## MATERIALS PROVIDED
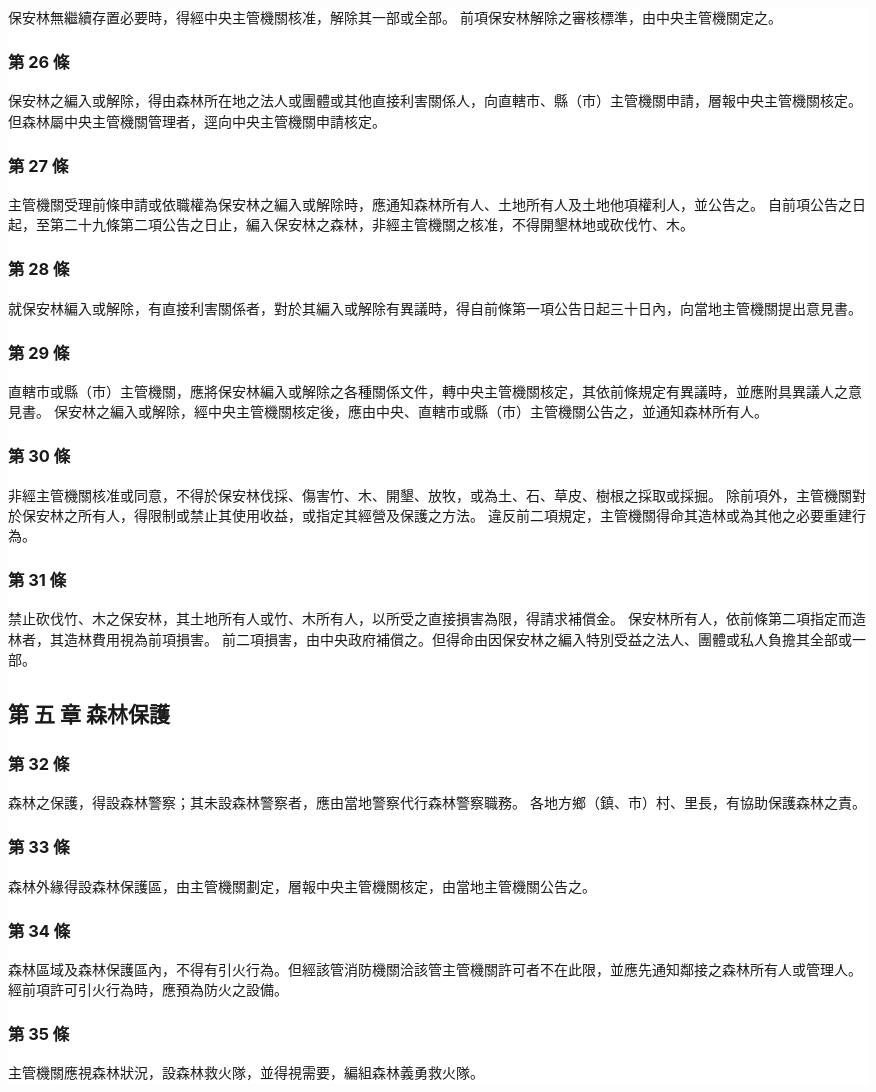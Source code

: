 保安林無繼續存置必要時，得經中央主管機關核准，解除其一部或全部。
前項保安林解除之審核標準，由中央主管機關定之。

### 第 26 條

保安林之編入或解除，得由森林所在地之法人或團體或其他直接利害關係人，向直轄市、縣（市）主管機關申請，層報中央主管機關核定。但森林屬中央主管機關管理者，逕向中央主管機關申請核定。

### 第 27 條

主管機關受理前條申請或依職權為保安林之編入或解除時，應通知森林所有人、土地所有人及土地他項權利人，並公告之。
自前項公告之日起，至第二十九條第二項公告之日止，編入保安林之森林，非經主管機關之核准，不得開墾林地或砍伐竹、木。

### 第 28 條

就保安林編入或解除，有直接利害關係者，對於其編入或解除有異議時，得自前條第一項公告日起三十日內，向當地主管機關提出意見書。

### 第 29 條

直轄市或縣（市）主管機關，應將保安林編入或解除之各種關係文件，轉中央主管機關核定，其依前條規定有異議時，並應附具異議人之意見書。
保安林之編入或解除，經中央主管機關核定後，應由中央、直轄市或縣（市）主管機關公告之，並通知森林所有人。

### 第 30 條

非經主管機關核准或同意，不得於保安林伐採、傷害竹、木、開墾、放牧，或為土、石、草皮、樹根之採取或採掘。
除前項外，主管機關對於保安林之所有人，得限制或禁止其使用收益，或指定其經營及保護之方法。
違反前二項規定，主管機關得命其造林或為其他之必要重建行為。

### 第 31 條

禁止砍伐竹、木之保安林，其土地所有人或竹、木所有人，以所受之直接損害為限，得請求補償金。
保安林所有人，依前條第二項指定而造林者，其造林費用視為前項損害。
前二項損害，由中央政府補償之。但得命由因保安林之編入特別受益之法人、團體或私人負擔其全部或一部。

##    第 五 章 森林保護

### 第 32 條

森林之保護，得設森林警察；其未設森林警察者，應由當地警察代行森林警察職務。
各地方鄉（鎮、市）村、里長，有協助保護森林之責。

### 第 33 條

森林外緣得設森林保護區，由主管機關劃定，層報中央主管機關核定，由當地主管機關公告之。

### 第 34 條

森林區域及森林保護區內，不得有引火行為。但經該管消防機關洽該管主管機關許可者不在此限，並應先通知鄰接之森林所有人或管理人。
經前項許可引火行為時，應預為防火之設備。

### 第 35 條

主管機關應視森林狀況，設森林救火隊，並得視需要，編組森林義勇救火隊。
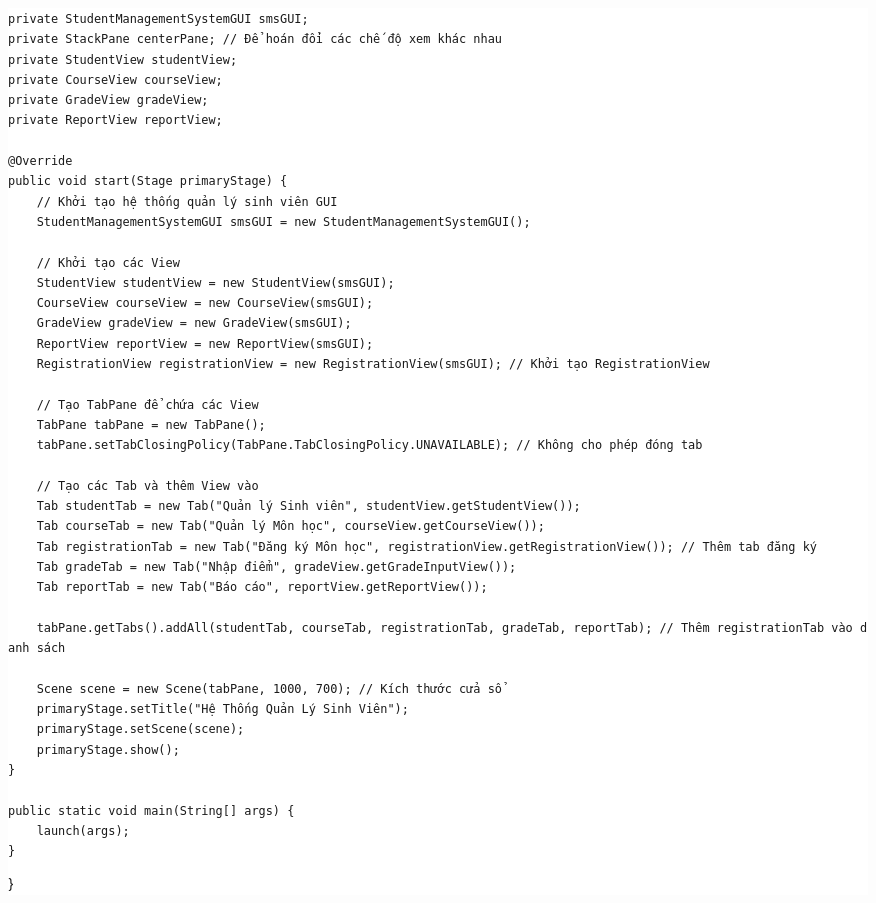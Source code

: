     private StudentManagementSystemGUI smsGUI;
    private StackPane centerPane; // Để hoán đổi các chế độ xem khác nhau
    private StudentView studentView;
    private CourseView courseView;
    private GradeView gradeView;
    private ReportView reportView;

    @Override
    public void start(Stage primaryStage) {
        // Khởi tạo hệ thống quản lý sinh viên GUI
        StudentManagementSystemGUI smsGUI = new StudentManagementSystemGUI();

        // Khởi tạo các View
        StudentView studentView = new StudentView(smsGUI);
        CourseView courseView = new CourseView(smsGUI);
        GradeView gradeView = new GradeView(smsGUI);
        ReportView reportView = new ReportView(smsGUI);
        RegistrationView registrationView = new RegistrationView(smsGUI); // Khởi tạo RegistrationView

        // Tạo TabPane để chứa các View
        TabPane tabPane = new TabPane();
        tabPane.setTabClosingPolicy(TabPane.TabClosingPolicy.UNAVAILABLE); // Không cho phép đóng tab

        // Tạo các Tab và thêm View vào
        Tab studentTab = new Tab("Quản lý Sinh viên", studentView.getStudentView());
        Tab courseTab = new Tab("Quản lý Môn học", courseView.getCourseView());
        Tab registrationTab = new Tab("Đăng ký Môn học", registrationView.getRegistrationView()); // Thêm tab đăng ký
        Tab gradeTab = new Tab("Nhập điểm", gradeView.getGradeInputView());
        Tab reportTab = new Tab("Báo cáo", reportView.getReportView());

        tabPane.getTabs().addAll(studentTab, courseTab, registrationTab, gradeTab, reportTab); // Thêm registrationTab vào danh sách

        Scene scene = new Scene(tabPane, 1000, 700); // Kích thước cửa sổ
        primaryStage.setTitle("Hệ Thống Quản Lý Sinh Viên");
        primaryStage.setScene(scene);
        primaryStage.show();
    }

    public static void main(String[] args) {
        launch(args);
    }
}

## WHAT TO PRODUCE
Wherever the word "gradeView" appears in the entries above, copy that whole line.

## EXPECTED ANSWER
    private GradeView gradeView;
        GradeView gradeView = new GradeView(smsGUI);
        Tab gradeTab = new Tab("Nhập điểm", gradeView.getGradeInputView());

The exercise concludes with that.